Why must hreflang annotations be bidirectional, and what breaks if they are not?

Google requires that every language version of a page lists all other versions, including itself. If the English page references the Indonesian page but the Indonesian page does not reference back, the unpaired annotations are silently ignored — no error, no warning. The result is that Google cannot reliably route Indonesian searchers to the correct locale, which is the whole purpose of hreflang.

Why should you never point an Indonesian page's canonical tag at the English version?

A canonical tag tells Google which address is the authoritative one for that content. Pointing the Indonesian page's canonical at the English URL signals to Google that the Indonesian content is a duplicate and should be dropped from the index. For a bilingual site, each locale version must be its own canonical so both language versions remain eligible to rank.

Why is robots.txt the wrong tool for hiding duplicate content, and what should be used instead?
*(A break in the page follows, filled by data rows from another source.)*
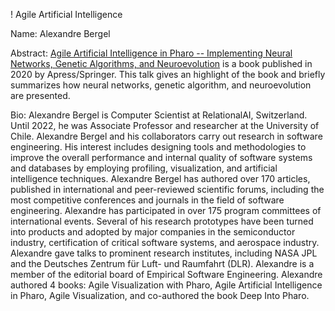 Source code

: ! Agile Artificial Intelligence

Name: Alexandre Bergel

Abstract: [Agile Artificial Intelligence in Pharo -- Implementing Neural Networks, Genetic Algorithms, and Neuroevolution](https://link.springer.com/book/10.1007/978-1-4842-5384-7) is a book published in 2020 by Apress/Springer. This talk gives an highlight of the book and briefly summarizes how neural networks, genetic algorithm, and neuroevolution are presented. 

Bio: Alexandre Bergel is Computer Scientist at RelationalAI, Switzerland. Until 2022, he was Associate Professor and researcher at the University of Chile. Alexandre Bergel and his collaborators carry out research in software engineering. His interest includes designing tools and methodologies to improve the overall performance and internal quality of software systems and databases by employing profiling, visualization, and artificial intelligence techniques. Alexandre Bergel has authored over 170 articles, published in international and peer-reviewed scientific forums, including the most competitive conferences and journals in the field of software engineering. Alexandre has participated in over 175 program committees of international events. Several of his research prototypes have been turned into products and adopted by major companies in the semiconductor industry, certification of critical software systems, and aerospace industry. Alexandre gave talks to prominent research institutes, including NASA JPL and the Deutsches Zentrum für Luft- und Raumfahrt (DLR). Alexandre is a member of the editorial board of Empirical Software Engineering. Alexandre authored 4 books: Agile Visualization with Pharo, Agile Artificial Intelligence in Pharo, Agile Visualization, and co-authored the book Deep Into Pharo.
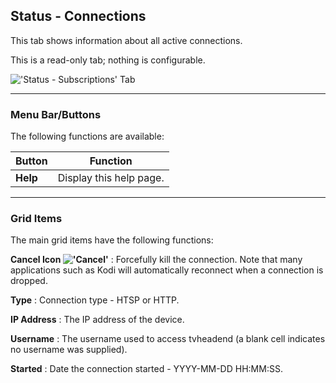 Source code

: ## Status - Connections

This tab shows information about all active connections.

This is a read-only tab; nothing is configurable.

!['Status - Subscriptions' Tab](static/img/doc/status_connections/tab.png)

---

### Menu Bar/Buttons

The following functions are available:

Button     | Function
-----------|---------
**Help**   | Display this help page.

---

### Grid Items

The main grid items have the following functions:

**Cancel Icon !['Cancel'](static/icons/cancel.png)**
: Forcefully kill the connection. Note that many applications such as Kodi will automatically reconnect when a connection is dropped.

**Type**
: Connection type - HTSP or HTTP.

**IP Address**
: The IP address of the device. 

**Username**
: The username used to access tvheadend (a blank cell indicates no username was supplied).

**Started**
: Date the connection started - YYYY-MM-DD HH:MM:SS.
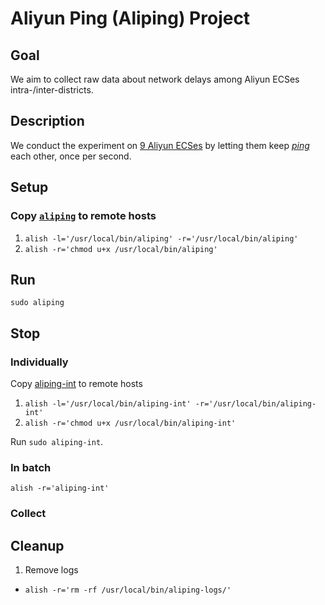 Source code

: # Aliyun Ping (Aliping) Project

## Goal
We aim to collect raw data about network delays among Aliyun ECSes intra-/inter-districts.

## Description
We conduct the experiment on [9 Aliyun ECSes](https://github.com/hengxin/aliyun-projects/blob/master/aliyun-ecs/aliyun-hosts) 
by letting them keep [*ping*](https://en.wikipedia.org/wiki/Ping_(networking_utility)) each other, once per second.

## Setup

### Copy [`aliping`](https://github.com/hengxin/aliyun-projects/blob/master/aliyun-scripts/aliping) to remote hosts 
1. `alish -l='/usr/local/bin/aliping' -r='/usr/local/bin/aliping'`
2. `alish -r='chmod u+x /usr/local/bin/aliping'`

## Run
`sudo aliping`

## Stop

### Individually
Copy [aliping-int]() to remote hosts
1. `alish -l='/usr/local/bin/aliping-int' -r='/usr/local/bin/aliping-int'`
2. `alish -r='chmod u+x /usr/local/bin/aliping-int'`

Run `sudo aliping-int`.

### In batch
`alish -r='aliping-int'`

### Collect


## Cleanup
1. Remove logs
 - `alish -r='rm -rf /usr/local/bin/aliping-logs/'`
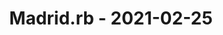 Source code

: ---
layout: post
title: Madrid.rb - 2021-02-25
datetime: '2021-02-25T19:30:00+01:00'
name: Madrid.rb
external_url: https://www.madridrb.com/events/febrero-2021-charla-pendiente-de-anunciar-650
online_event: true
year_month: 2021-02
--- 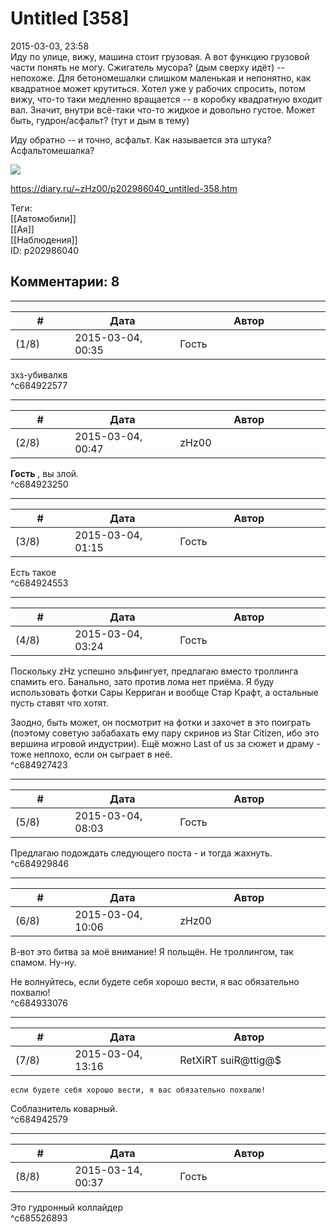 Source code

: Untitled [358]
==============

  
2015-03-03, 23:58  
 Иду по улице, вижу, машина стоит грузовая. А вот функцию грузовой части понять не могу. Сжигатель мусора? (дым сверху идёт) -- непохоже. Для бетономешалки слишком маленькая и непонятно, как квадратное может крутиться. Хотел уже у рабочих спросить, потом вижу, что-то таки медленно вращается -- в коробку квадратную входит вал. Значит, внутри всё-таки что-то жидкое и довольно густое. Может быть, гудрон/асфальт? (тут и дым в тему)   
   
 Иду обратно -- и точно, асфальт. Как называется эта штука? Асфальтомешалка?   
   
   [![](http://i.imgur.com/oqMs22al.jpg)](http://i.imgur.com/oqMs22a.jpg)     
  
<https://diary.ru/~zHz00/p202986040_untitled-358.htm>  
  
Теги:  
[[Автомобили]]  
[[Ая]]  
[[Наблюдения]]  
ID: p202986040  


Комментарии: 8
--------------

  


---



|         #         |              Дата              |                     Автор                     |           ID           |
| --- | --- | --- | --- |
| (1/8) | 2015-03-04, 00:35 | Гость | c684922577 |

  
 зхз-убивалкв   
 ^c684922577

---



|         #         |              Дата              |                     Автор                     |           ID           |
| --- | --- | --- | --- |
| (2/8) | 2015-03-04, 00:47 | zHz00 | c684923250 |

  
  **Гость**  , вы злой.   
 ^c684923250

---



|         #         |              Дата              |                     Автор                     |           ID           |
| --- | --- | --- | --- |
| (3/8) | 2015-03-04, 01:15 | Гость | c684924553 |

  
 Есть такое   
 ^c684924553

---



|         #         |              Дата              |                     Автор                     |           ID           |
| --- | --- | --- | --- |
| (4/8) | 2015-03-04, 03:24 | Гость | c684927423 |

  
 Поскольку zHz успешно эльфингует, предлагаю вместо троллинга спамить его. Банально, зато против лома нет приёма. Я буду использовать фотки Сары Керриган и вообще Стар Крафт, а остальные пусть ставят что хотят.   
   
 Заодно, быть может, он посмотрит на фотки и захочет в это поиграть (поэтому советую забабахать ему пару скринов из Star Citizen, ибо это вершина игровой индустрии). Ещё можно Last of us за сюжет и драму - тоже неплохо, если он сыграет в неё.   
 ^c684927423

---



|         #         |              Дата              |                     Автор                     |           ID           |
| --- | --- | --- | --- |
| (5/8) | 2015-03-04, 08:03 | Гость | c684929846 |

  
 Предлагаю подождать следующего поста - и тогда жахнуть.   
 ^c684929846

---



|         #         |              Дата              |                     Автор                     |           ID           |
| --- | --- | --- | --- |
| (6/8) | 2015-03-04, 10:06 | zHz00 | c684933076 |

  
 В-вот это битва за моё внимание! Я польщён. Не троллингом, так спамом. Ну-ну.   
   
 Не волнуйтесь, если будете себя хорошо вести, я вас обязательно похвалю!   
 ^c684933076

---



|         #         |              Дата              |                     Автор                     |           ID           |
| --- | --- | --- | --- |
| (7/8) | 2015-03-04, 13:16 | RetXiRT suiR@ttig@$ | c684942579 |

  
    если будете себя хорошо вести, я вас обязательно похвалю!    
 Соблазнитель коварный.    
 ^c684942579

---



|         #         |              Дата              |                     Автор                     |           ID           |
| --- | --- | --- | --- |
| (8/8) | 2015-03-14, 00:37 | Гость | c685526893 |

  
 Это гудронный коллайдер   
 ^c685526893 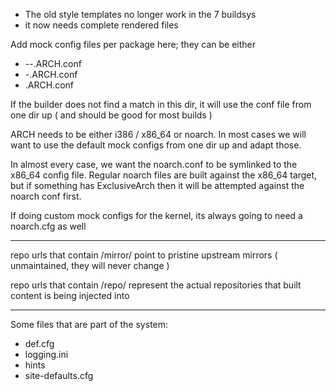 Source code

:  * The old style templates no longer work in the 7 buildsys
 * it now needs complete rendered files 

Add mock config files per package here; 
they can be either
 * <package name>-<version>-<releaese>.ARCH.conf
 * <package-name>-<version>.ARCH.conf 
 * <package>.ARCH.conf


If the builder does not find a match in this dir, it will 
use the conf file from one dir up ( and should be good
for most builds )


ARCH needs to be either i386 / x86_64 or noarch. In most cases
we will want to use the default mock configs from one dir up
and adapt those. 


In almost every case, we want the noarch.conf to be symlinked
to the x86_64 config file. Regular noarch files are built against
the x86_64 target, but if something has ExclusiveArch then it 
will be attempted against the noarch conf first.


If doing custom mock configs for the kernel, its always
going to need a noarch.cfg as well 


* * *

repo urls that contain /mirror/ point to pristine upstream
mirrors ( unmaintained, they will never change )


repo urls that contain /repo/<target> represent the actual
repositories that built content is being injected into


* * *

Some files that are part of the system:
* def.cfg
* logging.ini
* hints
* site-defaults.cfg
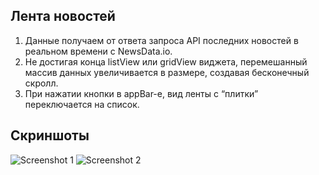 ## Лента новостей

1. Данные получаем от ответа запроса API последних новостей в реальном времени с NewsData.io.
2. Не достигая конца listView или gridView виджета, перемешанный массив данных увеличивается в размере, создавая бесконечный скролл.
3. При нажатии кнопки в appBar-е, вид ленты с “плитки” переключается на список.

## Скриншоты

<picture>
  <img alt="Screenshot 1" src="https://github.com/akhmetbeks/Newsline/tree/main/assets/screenshot_1.png">
  <img alt="Screenshot 2" src="https://github.com/akhmetbeks/Newsline/tree/main/assets/screenshot_2.png">
</picture>

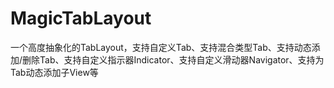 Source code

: # MagicTabLayout
一个高度抽象化的TabLayout，支持自定义Tab、支持混合类型Tab、支持动态添加/删除Tab、支持自定义指示器Indicator、支持自定义滑动器Navigator、支持为Tab动态添加子View等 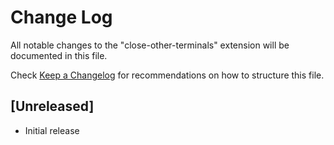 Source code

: # Change Log

All notable changes to the "close-other-terminals" extension will be documented in this file.

Check [Keep a Changelog](http://keepachangelog.com/) for recommendations on how to structure this file.

## [Unreleased]

- Initial release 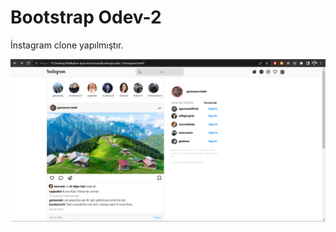 # Bootstrap Odev-2

İnstagram clone yapılmıştır.

![odev-2](./screenshots/Bootstrap-odev2.png?raw=true)
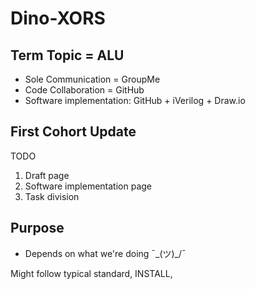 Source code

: # Dino-XORS
Term Topic = ALU
----------------
* Sole Communication = GroupMe
* Code Collaboration = GitHub
* Software implementation: GitHub + iVerilog + Draw.io

First Cohort Update
----------
TODO
1. Draft page
2. Software implementation page
3. Task division 

Purpose
----------
* Depends on what we're doing ¯\_(ツ)_/¯

Might follow typical standard, INSTALL, 
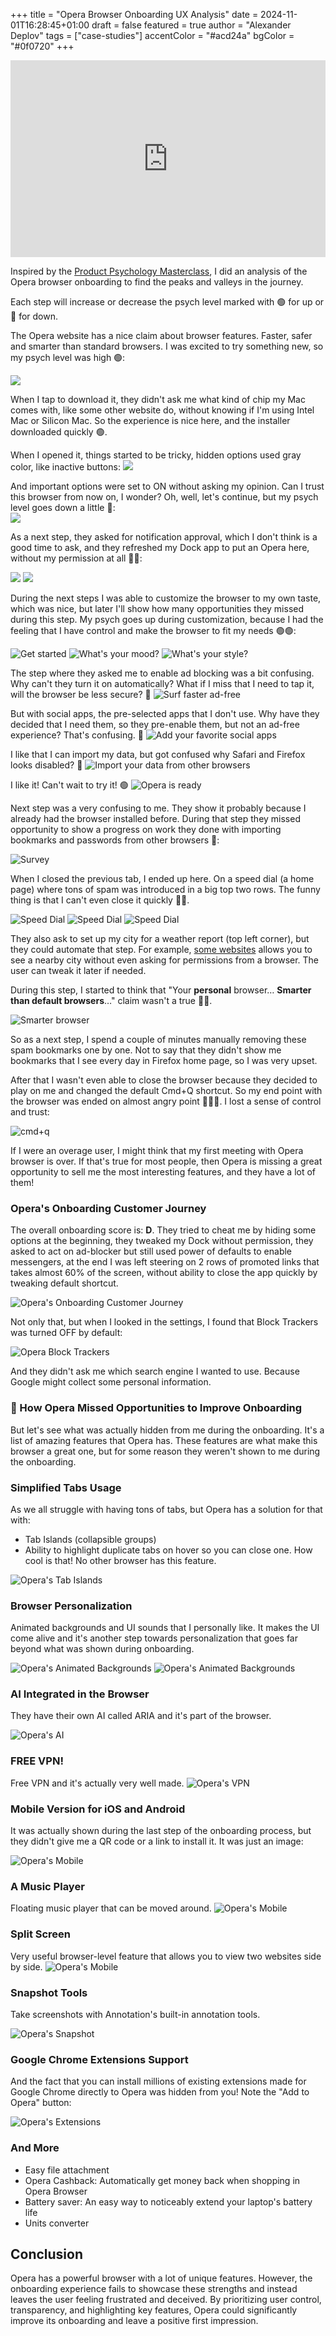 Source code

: +++
title = "Opera Browser Onboarding UX Analysis"
date = 2024-11-01T16:28:45+01:00
draft = false
featured = true
author = "Alexander Deplov"
tags = ["case-studies"]
accentColor = "#acd24a"
bgColor = "#0f0720"
+++

<iframe src="https://docs.google.com/presentation/d/e/2PACX-1vQlk_bUStpNmEc5hiQs7nGSU7qHR1J5z4bi4TDNpvF4pSI5bCRIlzCHPKMvLY21Cg/embed?start=false&loop=false&delayms=3000" frameborder="0" width="100%" allowfullscreen="true" mozallowfullscreen="true" webkitallowfullscreen="true" style="width: 100%; aspect-ratio: 16/10" autofocus></iframe>

Inspired by the [Product Psychology Masterclass](https://growth.design/course), I did an analysis of the Opera browser onboarding to find the peaks and valleys in the journey. 

Each step will increase or decrease the psych level marked with 🟢 for up or 🔻 for down.

The Opera website has a nice claim about browser features. Faster, safer and smarter than standard browsers. I was excited to try something new, so my psych level was high 🟢:

![](images/1.webp)

When I tap to download it, they didn't ask me what kind of chip my Mac comes with, like some other website do, without knowing if I'm using Intel Mac or Silicon Mac. So the experience is nice here, and the installer downloaded quickly 🟢.

When I opened it, things started to be tricky, hidden options used gray color, like inactive buttons:
![](images/2.webp)

And important options were set to ON without asking my opinion. Can I trust this browser from now on, I wonder? Oh, well, let's continue, but my psych level goes down a little 🔻:  
![](images/3.webp)

As a next step, they asked for notification approval, which I don't think is a good time to ask, and they refreshed my Dock app to put an Opera here, without my permission at all 🔻🔻:

![](images/4.webp)
![](images/5.webp)


During the next steps I was able to customize the browser to my own taste, which was nice, but later I'll show how many opportunities they missed during this step. My psych goes up during customization, because I had the feeling that I have control and make the browser to fit my needs 🟢🟢:

![Get started](images/6.webp)
![What's your mood?](images/7.webp)
![What's your style?](images/8.webp)

The step where they asked me to enable ad blocking was a bit confusing. Why can't they turn it on automatically? What if I miss that I need to tap it, will the browser be less secure? 🤨
![Surf faster ad-free](images/9.webp)

But with social apps, the pre-selected apps that I don't use. Why have they decided that I need them, so they pre-enable them, but not an ad-free experience? That's confusing. 🤨
![Add your favorite social apps](images/10.webp)

I like that I can import my data, but got confused why Safari and Firefox looks disabled? 🤨
![Import your data from other browsers](images/11.webp)

I like it! Can't wait to try it! 🟢
![Opera is ready](images/12.webp)

Next step was a very confusing to me. They show it probably because I already had the browser installed before. During that step they missed opportunity to show a progress on work they done with importing bookmarks and passwords from other browsers 🔻:

![Survey](images/13.webp)

When I closed the previous tab, I ended up here. On a speed dial (a home page) where tons of spam was introduced in a big top two rows. The funny thing is that I can't even close it quickly 🔻🔻.

![Speed Dial](images/14.webp)
![Speed Dial](images/15.webp)
![Speed Dial](images/16.webp)

They also ask to set up my city for a weather report (top left corner), but they could automate that step. For example, [some websites](https://mylocation.org) allows you to see a nearby city without even asking for permissions from a browser. The user can tweak it later if needed.

During this step, I started to think that "Your **personal** browser… **Smarter than default browsers**…" claim wasn't a true 🔻🔻. 

![Smarter browser](images/18.webp)

So as a next step, I spend a couple of minutes manually removing these spam bookmarks one by one. Not to say that they didn't show me bookmarks that I see every day in Firefox home page, so I was very upset. 

After that I wasn't even able to close the browser because they decided to play on me and changed the default Cmd+Q shortcut. So my end point with the browser was ended on almost angry point 🔻🔻🔻. I lost a sense of control and trust:

![cmd+q](images/17.webp)

If I were an overage user, I might think that my first meeting with Opera browser is over. If that's true for most people, then Opera is missing a great opportunity to sell me the most interesting features, and they have a lot of them!

### Opera's Onboarding Customer Journey

The overall onboarding score is: **D**. They tried to cheat me by hiding some options at the beginning, they tweaked my Dock without permission, they asked to act on ad-blocker but still used power of defaults to enable messengers, at the end I was left steering on 2 rows of promoted links that takes almost 60% of the screen, without ability to close the app quickly by tweaking default shortcut.

![Opera's Onboarding Customer Journey](images/19.webp)

Not only that, but when I looked in the settings, I found that Block Trackers was turned OFF by default:

![Opera Block Trackers](images/20.webp)

And they didn't ask me which search engine I wanted to use. Because Google might collect some personal information.

### 👋 How Opera Missed Opportunities to Improve Onboarding

But let's see what was actually hidden from me during the onboarding. It's a list of amazing features that Opera has. These features are what make this browser a great one, but for some reason they weren't shown to me during the onboarding.

### Simplified Tabs Usage
As we all struggle with having tons of tabs, but Opera has a solution for that with:
- Tab Islands (collapsible groups)
- Ability to highlight duplicate tabs on hover so you can close one. How cool is that! No other browser has this feature.

![Opera's Tab Islands](images/21.webp)

### Browser Personalization
Animated backgrounds and UI sounds that I personally like. It makes the UI come alive and it's another step towards personalization that goes far beyond what was shown during onboarding.

![Opera's Animated Backgrounds](images/22.webp)
![Opera's Animated Backgrounds](images/23.webp)

### AI Integrated in the Browser
They have their own AI called ARIA and it's part of the browser.

![Opera's AI](images/24.webp)

### FREE VPN!
Free VPN and it's actually very well made. 
![Opera's VPN](images/25.webp)

### Mobile Version for iOS and Android
It was actually shown during the last step of the onboarding process, but they didn't give me a QR code or a link to install it. It was just an image:

![Opera's Mobile](images/12.webp)

### A Music Player
Floating music player that can be moved around. 
![Opera's Mobile](images/26.webp)

### Split Screen
Very useful browser-level feature that allows you to view two websites side by side. 
![Opera's Mobile](images/27.webp)

### Snapshot Tools
Take screenshots with Annotation's built-in annotation tools. 

![Opera's Snapshot](images/28.webp)

### Google Chrome Extensions Support
And the fact that you can install millions of existing extensions made for Google Chrome directly to Opera was hidden from you! Note the "Add to Opera" button:

![Opera's Extensions](images/29.webp)

### And More
- Easy file attachment
- Opera Cashback: Automatically get money back when shopping in Opera Browser
- Battery saver: An easy way to noticeably extend your laptop's battery life
- Units converter

## Conclusion
Opera has a powerful browser with a lot of unique features. However, the onboarding experience fails to showcase these strengths and instead leaves the user feeling frustrated and deceived. By prioritizing user control, transparency, and highlighting key features, Opera could significantly improve its onboarding and leave a positive first impression.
A page that is blocked by robots.txt cannot be crawled, which means Google never reads the canonical tag placed on it. Since canonical and Disallow are mutually exclusive tools, blocking a page prevents the very signal you need to consolidate duplicate URLs. The correct approach is to let the page be crawled and declare the authoritative URL with a canonical tag instead.

How does generating canonical and hreflang from a single shared helper prevent SEO regressions?

When canonical and the full language map are computed in one place, a page cannot declare one without the other. If each template generates its own hreflang independently, a refactor can silently break the bidirectional contract on some pages with no visible error. Centralising the logic into one helper, called from generateMetadata in the App Router, ensures completeness is structurally enforced rather than relying on per-template discipline.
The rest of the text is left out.